So I don’t see being vegan as going against tradition, but instead reinforcing the traditions that emphasized compassion, conservation, reverence for the natural world, empathy for animals, and so on.
There’s another thing that popped into my head during all my fiction writing this past month. Perhaps we do our culture a disservice if we cling to the most obvious, the most written about and repeated traditions without fully understanding their role or meaning, all while ignoring the smaller traditions the ones that observers found less bizarre, less worthy of note. Perhaps it’s an insult to our ancestors as well if we believe that they couldn’t or wouldn’t change if they were alive today and had at their disposal all the information we have. Would a culture that survived primarily through fishing look at the current devastation of our oceans and decide that fishing at the level at which we practice it today is unsustainable, even immoral? These things sneak up on us, because we live them in real time. The oceans were polluted and species endangered when I was a child. I’m shocked by the prediction that the oceans will soon be empty of fish.

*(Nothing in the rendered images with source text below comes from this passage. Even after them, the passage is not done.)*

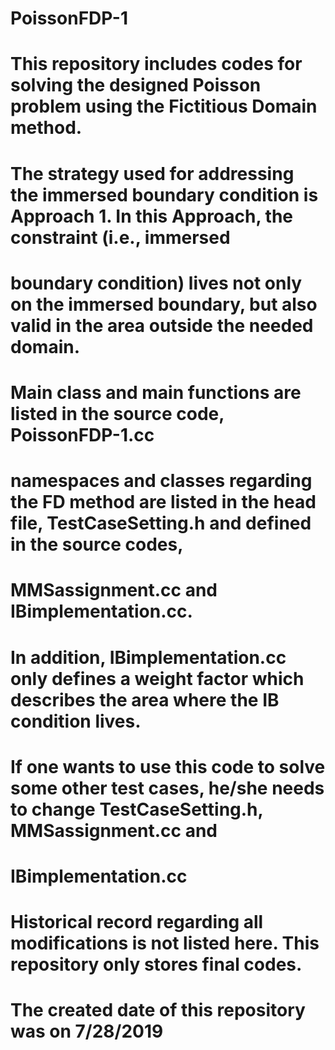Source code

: # PoissonFDP-1
# This repository includes codes for solving the designed Poisson problem using the Fictitious Domain method.

# The strategy used for addressing the immersed boundary condition is Approach 1. In this Approach, the constraint (i.e., immersed 
# boundary condition) lives not only on the immersed boundary, but also valid in the area outside the needed domain.

# Main class and main functions are listed in the source code, PoissonFDP-1.cc

# namespaces and classes regarding the FD method are listed in the head file, TestCaseSetting.h and defined in the source codes, 
# MMSassignment.cc and IBimplementation.cc.
# In addition, IBimplementation.cc only defines a weight factor which describes the area where the IB condition lives.

# If one wants to use this code to solve some other test cases, he/she needs to change TestCaseSetting.h, MMSassignment.cc and 
# IBimplementation.cc

# Historical record regarding all modifications is not listed here. This repository only stores final codes.

# The created date of this repository was on 7/28/2019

But many people my age are able to shrug it off because they’ve never seen a healthy ocean. But I wonder at the shock a pre-colonial Native American from the Northern Pacific coast would feel if suddenly transported to our time. The difference would so incredible, so hard to believe.
Those of us who come from a mixing of cultures and heritages know that to blindly follow tradition can perpetuate evil, because we contain within ourselves the killer and the victim, the oppressor and the oppressed. We know that the slippery slope to doing harm is short and that even the most ordinary among us can slide. We know that somewhere in our ancestry is the rapist, and we know that others of our ancestors clung together with fierce love against all odds even to defy death. We know that our families contain those who denied their own and pretended to be what they were not. We know that we come from thieves and from healers and some among them were both. We know that we have to choose to do the right thing every day, because we have the capability to go either way.
Because of this I never feel that choosing to be more compassionate is ever a betrayal of our traditions. Instead it reasserts a strong tradition of trying to be better, trying to be kinder, even if entire generations in our past took a detour away from that goal.